▶ [Task requirements]: Reproduce every line of the material below exactly. No pictures belong in the copy.
Top of Extracted records
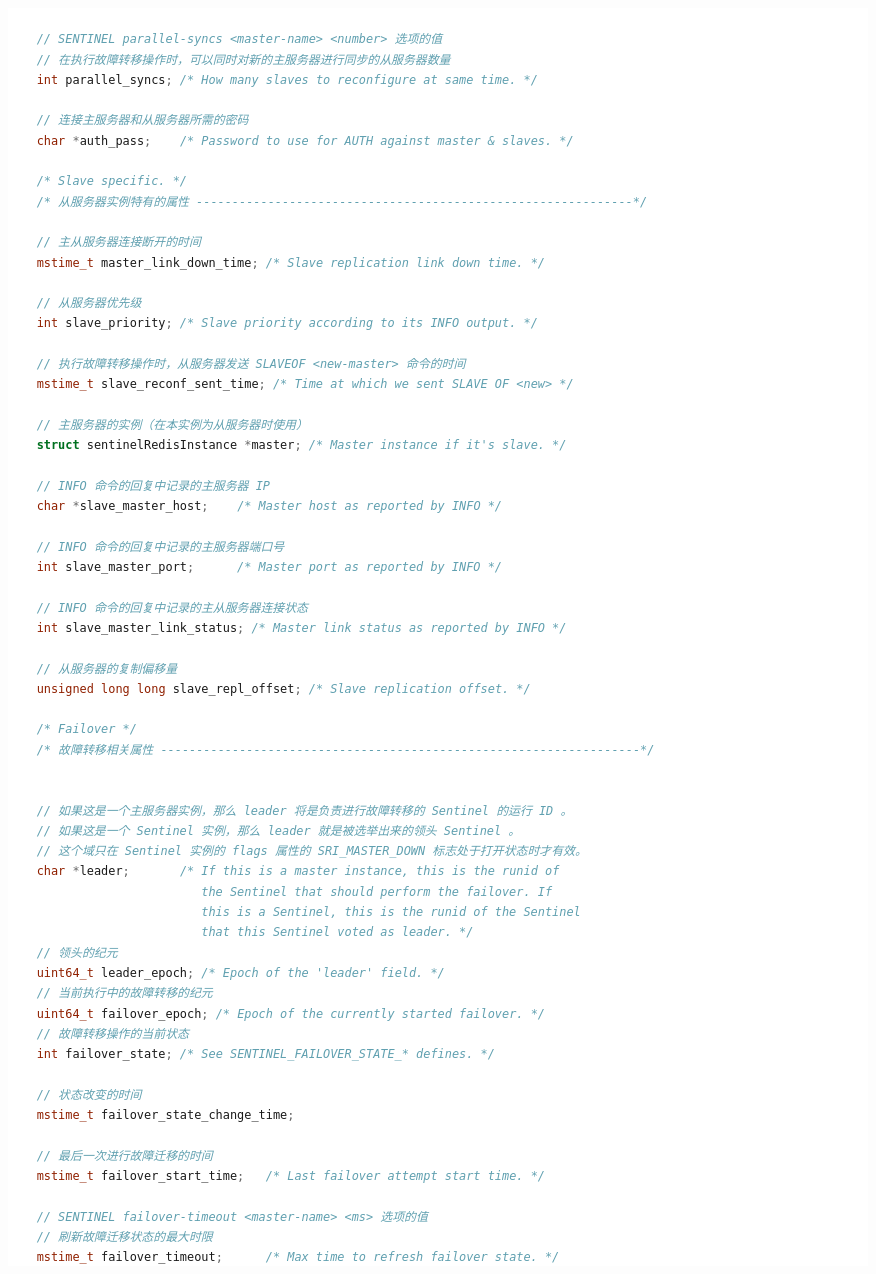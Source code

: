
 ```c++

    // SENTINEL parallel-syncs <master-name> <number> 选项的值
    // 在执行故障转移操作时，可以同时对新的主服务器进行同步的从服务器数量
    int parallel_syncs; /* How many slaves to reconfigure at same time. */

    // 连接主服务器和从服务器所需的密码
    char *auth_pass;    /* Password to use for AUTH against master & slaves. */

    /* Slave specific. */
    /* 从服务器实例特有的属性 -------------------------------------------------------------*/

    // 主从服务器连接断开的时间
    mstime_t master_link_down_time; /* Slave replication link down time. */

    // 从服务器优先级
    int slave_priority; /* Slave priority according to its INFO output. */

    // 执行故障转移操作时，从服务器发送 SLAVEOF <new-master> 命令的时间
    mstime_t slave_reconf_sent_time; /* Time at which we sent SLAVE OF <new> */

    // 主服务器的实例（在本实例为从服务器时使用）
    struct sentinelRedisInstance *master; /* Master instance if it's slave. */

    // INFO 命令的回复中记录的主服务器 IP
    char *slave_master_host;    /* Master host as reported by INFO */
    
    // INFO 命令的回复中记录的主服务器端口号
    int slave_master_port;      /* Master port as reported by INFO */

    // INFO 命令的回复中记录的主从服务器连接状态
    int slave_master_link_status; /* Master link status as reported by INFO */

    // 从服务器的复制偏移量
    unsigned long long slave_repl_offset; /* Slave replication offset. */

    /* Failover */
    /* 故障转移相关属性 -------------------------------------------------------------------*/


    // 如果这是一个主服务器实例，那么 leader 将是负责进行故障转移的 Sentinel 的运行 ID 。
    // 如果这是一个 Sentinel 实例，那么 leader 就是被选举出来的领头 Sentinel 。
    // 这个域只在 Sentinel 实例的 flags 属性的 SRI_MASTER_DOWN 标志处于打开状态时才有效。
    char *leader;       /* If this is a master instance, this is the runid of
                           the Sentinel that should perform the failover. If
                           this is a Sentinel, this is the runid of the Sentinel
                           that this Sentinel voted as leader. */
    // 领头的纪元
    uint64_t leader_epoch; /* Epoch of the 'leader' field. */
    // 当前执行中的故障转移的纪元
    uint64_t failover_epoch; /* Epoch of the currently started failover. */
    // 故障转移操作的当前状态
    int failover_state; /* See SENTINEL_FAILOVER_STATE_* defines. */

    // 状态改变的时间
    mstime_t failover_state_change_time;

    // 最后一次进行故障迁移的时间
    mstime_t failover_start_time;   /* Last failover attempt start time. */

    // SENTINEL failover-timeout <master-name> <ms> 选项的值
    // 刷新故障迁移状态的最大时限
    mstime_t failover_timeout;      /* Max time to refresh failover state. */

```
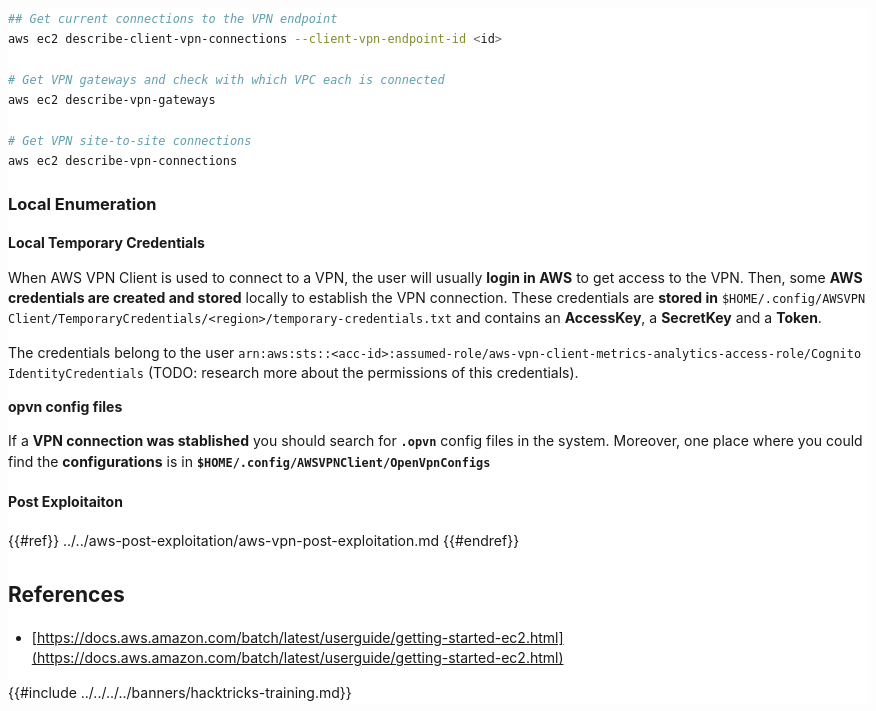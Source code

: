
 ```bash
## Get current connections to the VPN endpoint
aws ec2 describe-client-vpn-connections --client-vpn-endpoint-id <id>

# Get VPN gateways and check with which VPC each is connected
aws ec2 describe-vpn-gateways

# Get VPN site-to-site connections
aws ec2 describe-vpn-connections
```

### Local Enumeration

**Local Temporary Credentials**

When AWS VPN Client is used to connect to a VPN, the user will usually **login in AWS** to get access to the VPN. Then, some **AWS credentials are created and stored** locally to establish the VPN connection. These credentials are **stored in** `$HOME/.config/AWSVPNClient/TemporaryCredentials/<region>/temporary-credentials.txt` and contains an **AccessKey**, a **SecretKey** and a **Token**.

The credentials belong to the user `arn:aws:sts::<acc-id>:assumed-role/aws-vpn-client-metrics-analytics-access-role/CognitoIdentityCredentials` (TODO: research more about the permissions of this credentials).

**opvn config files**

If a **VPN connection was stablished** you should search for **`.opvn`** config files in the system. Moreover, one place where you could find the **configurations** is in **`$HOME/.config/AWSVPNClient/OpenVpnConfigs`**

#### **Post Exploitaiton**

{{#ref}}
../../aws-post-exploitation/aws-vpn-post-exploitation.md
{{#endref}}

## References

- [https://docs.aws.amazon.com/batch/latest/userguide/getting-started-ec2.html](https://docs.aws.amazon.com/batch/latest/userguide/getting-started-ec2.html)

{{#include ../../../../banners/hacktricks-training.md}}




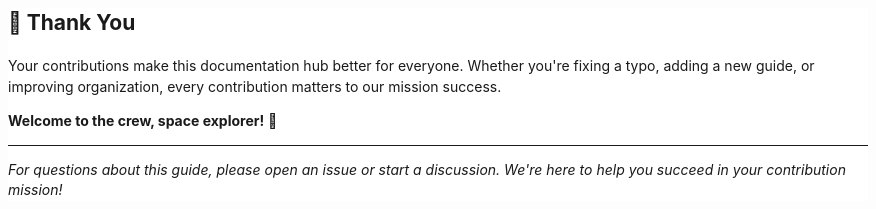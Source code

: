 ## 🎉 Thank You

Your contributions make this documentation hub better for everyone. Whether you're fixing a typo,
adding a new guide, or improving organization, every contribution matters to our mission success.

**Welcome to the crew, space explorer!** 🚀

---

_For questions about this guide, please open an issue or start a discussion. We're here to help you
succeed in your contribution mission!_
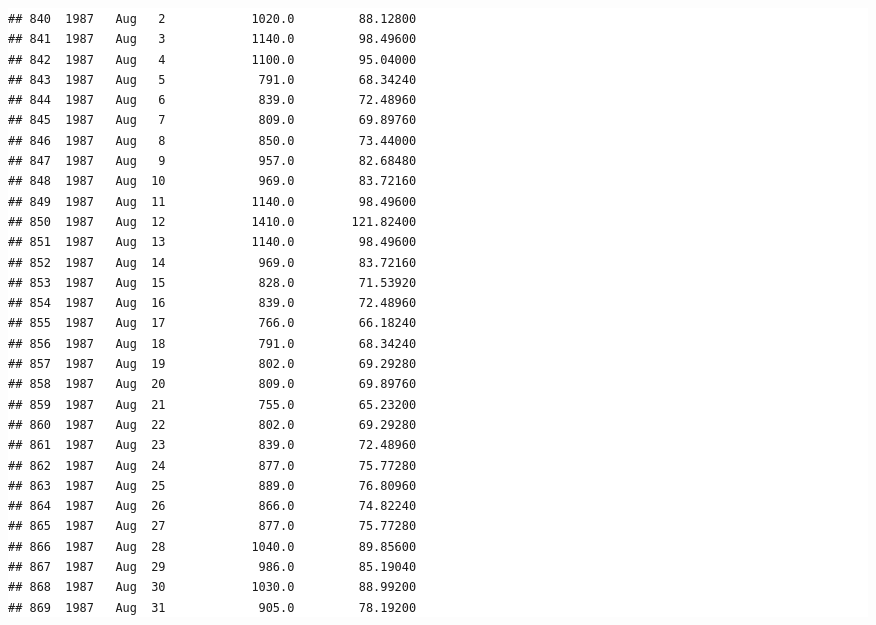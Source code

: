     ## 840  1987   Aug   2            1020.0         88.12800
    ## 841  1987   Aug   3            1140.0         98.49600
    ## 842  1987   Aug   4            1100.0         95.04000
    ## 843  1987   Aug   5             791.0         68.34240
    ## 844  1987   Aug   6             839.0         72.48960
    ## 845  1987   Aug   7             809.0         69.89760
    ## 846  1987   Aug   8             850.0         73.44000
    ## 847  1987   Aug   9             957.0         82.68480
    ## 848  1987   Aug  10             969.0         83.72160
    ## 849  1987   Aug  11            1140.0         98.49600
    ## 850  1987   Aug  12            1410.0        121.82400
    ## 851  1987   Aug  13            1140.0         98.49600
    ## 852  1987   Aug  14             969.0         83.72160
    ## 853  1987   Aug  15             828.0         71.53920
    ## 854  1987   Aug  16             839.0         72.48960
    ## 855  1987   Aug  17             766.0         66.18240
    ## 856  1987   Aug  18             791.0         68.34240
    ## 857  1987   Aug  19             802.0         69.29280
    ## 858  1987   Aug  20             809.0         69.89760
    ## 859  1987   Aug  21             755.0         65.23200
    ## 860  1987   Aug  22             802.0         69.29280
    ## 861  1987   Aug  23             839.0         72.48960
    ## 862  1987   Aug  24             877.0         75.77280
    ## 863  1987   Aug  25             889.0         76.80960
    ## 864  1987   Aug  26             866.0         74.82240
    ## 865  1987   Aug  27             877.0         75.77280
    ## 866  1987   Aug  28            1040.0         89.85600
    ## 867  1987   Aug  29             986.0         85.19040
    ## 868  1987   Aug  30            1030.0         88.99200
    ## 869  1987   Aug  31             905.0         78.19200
Bottom of Extracted records
▶ [Your solution]:
Source code

:
 ```c++

    // SENTINEL parallel-syncs <master-name> <number> 选项的值
    // 在执行故障转移操作时，可以同时对新的主服务器进行同步的从服务器数量
    int parallel_syncs; /* How many slaves to reconfigure at same time. */

    // 连接主服务器和从服务器所需的密码
    char *auth_pass;    /* Password to use for AUTH against master & slaves. */

    /* Slave specific. */
    /* 从服务器实例特有的属性 -------------------------------------------------------------*/

    // 主从服务器连接断开的时间
    mstime_t master_link_down_time; /* Slave replication link down time. */

    // 从服务器优先级
    int slave_priority; /* Slave priority according to its INFO output. */

    // 执行故障转移操作时，从服务器发送 SLAVEOF <new-master> 命令的时间
    mstime_t slave_reconf_sent_time; /* Time at which we sent SLAVE OF <new> */

    // 主服务器的实例（在本实例为从服务器时使用）
    struct sentinelRedisInstance *master; /* Master instance if it's slave. */

    // INFO 命令的回复中记录的主服务器 IP
    char *slave_master_host;    /* Master host as reported by INFO */
    
    // INFO 命令的回复中记录的主服务器端口号
    int slave_master_port;      /* Master port as reported by INFO */

    // INFO 命令的回复中记录的主从服务器连接状态
    int slave_master_link_status; /* Master link status as reported by INFO */

    // 从服务器的复制偏移量
    unsigned long long slave_repl_offset; /* Slave replication offset. */

    /* Failover */
    /* 故障转移相关属性 -------------------------------------------------------------------*/


    // 如果这是一个主服务器实例，那么 leader 将是负责进行故障转移的 Sentinel 的运行 ID 。
    // 如果这是一个 Sentinel 实例，那么 leader 就是被选举出来的领头 Sentinel 。
    // 这个域只在 Sentinel 实例的 flags 属性的 SRI_MASTER_DOWN 标志处于打开状态时才有效。
    char *leader;       /* If this is a master instance, this is the runid of
                           the Sentinel that should perform the failover. If
                           this is a Sentinel, this is the runid of the Sentinel
                           that this Sentinel voted as leader. */
    // 领头的纪元
    uint64_t leader_epoch; /* Epoch of the 'leader' field. */
    // 当前执行中的故障转移的纪元
    uint64_t failover_epoch; /* Epoch of the currently started failover. */
    // 故障转移操作的当前状态
    int failover_state; /* See SENTINEL_FAILOVER_STATE_* defines. */

    // 状态改变的时间
    mstime_t failover_state_change_time;

    // 最后一次进行故障迁移的时间
    mstime_t failover_start_time;   /* Last failover attempt start time. */

    // SENTINEL failover-timeout <master-name> <ms> 选项的值
    // 刷新故障迁移状态的最大时限
    mstime_t failover_timeout;      /* Max time to refresh failover state. */

```
Source code

:
 ```bash
## Get current connections to the VPN endpoint
aws ec2 describe-client-vpn-connections --client-vpn-endpoint-id <id>

# Get VPN gateways and check with which VPC each is connected
aws ec2 describe-vpn-gateways

# Get VPN site-to-site connections
aws ec2 describe-vpn-connections
```

### Local Enumeration

**Local Temporary Credentials**

When AWS VPN Client is used to connect to a VPN, the user will usually **login in AWS** to get access to the VPN. Then, some **AWS credentials are created and stored** locally to establish the VPN connection. These credentials are **stored in** `$HOME/.config/AWSVPNClient/TemporaryCredentials/<region>/temporary-credentials.txt` and contains an **AccessKey**, a **SecretKey** and a **Token**.

The credentials belong to the user `arn:aws:sts::<acc-id>:assumed-role/aws-vpn-client-metrics-analytics-access-role/CognitoIdentityCredentials` (TODO: research more about the permissions of this credentials).

**opvn config files**

If a **VPN connection was stablished** you should search for **`.opvn`** config files in the system. Moreover, one place where you could find the **configurations** is in **`$HOME/.config/AWSVPNClient/OpenVpnConfigs`**

#### **Post Exploitaiton**

{{#ref}}
../../aws-post-exploitation/aws-vpn-post-exploitation.md
{{#endref}}

## References

- [https://docs.aws.amazon.com/batch/latest/userguide/getting-started-ec2.html](https://docs.aws.amazon.com/batch/latest/userguide/getting-started-ec2.html)

{{#include ../../../../banners/hacktricks-training.md}}




Source code

: ## 🎉 Thank You

Your contributions make this documentation hub better for everyone. Whether you're fixing a typo,
adding a new guide, or improving organization, every contribution matters to our mission success.

**Welcome to the crew, space explorer!** 🚀

---

_For questions about this guide, please open an issue or start a discussion. We're here to help you
succeed in your contribution mission!_
Source code

:     ## 840  1987   Aug   2            1020.0         88.12800
    ## 841  1987   Aug   3            1140.0         98.49600
    ## 842  1987   Aug   4            1100.0         95.04000
    ## 843  1987   Aug   5             791.0         68.34240
    ## 844  1987   Aug   6             839.0         72.48960
    ## 845  1987   Aug   7             809.0         69.89760
    ## 846  1987   Aug   8             850.0         73.44000
    ## 847  1987   Aug   9             957.0         82.68480
    ## 848  1987   Aug  10             969.0         83.72160
    ## 849  1987   Aug  11            1140.0         98.49600
    ## 850  1987   Aug  12            1410.0        121.82400
    ## 851  1987   Aug  13            1140.0         98.49600
    ## 852  1987   Aug  14             969.0         83.72160
    ## 853  1987   Aug  15             828.0         71.53920
    ## 854  1987   Aug  16             839.0         72.48960
    ## 855  1987   Aug  17             766.0         66.18240
    ## 856  1987   Aug  18             791.0         68.34240
    ## 857  1987   Aug  19             802.0         69.29280
    ## 858  1987   Aug  20             809.0         69.89760
    ## 859  1987   Aug  21             755.0         65.23200
    ## 860  1987   Aug  22             802.0         69.29280
    ## 861  1987   Aug  23             839.0         72.48960
    ## 862  1987   Aug  24             877.0         75.77280
    ## 863  1987   Aug  25             889.0         76.80960
    ## 864  1987   Aug  26             866.0         74.82240
    ## 865  1987   Aug  27             877.0         75.77280
    ## 866  1987   Aug  28            1040.0         89.85600
    ## 867  1987   Aug  29             986.0         85.19040
    ## 868  1987   Aug  30            1030.0         88.99200
    ## 869  1987   Aug  31             905.0         78.19200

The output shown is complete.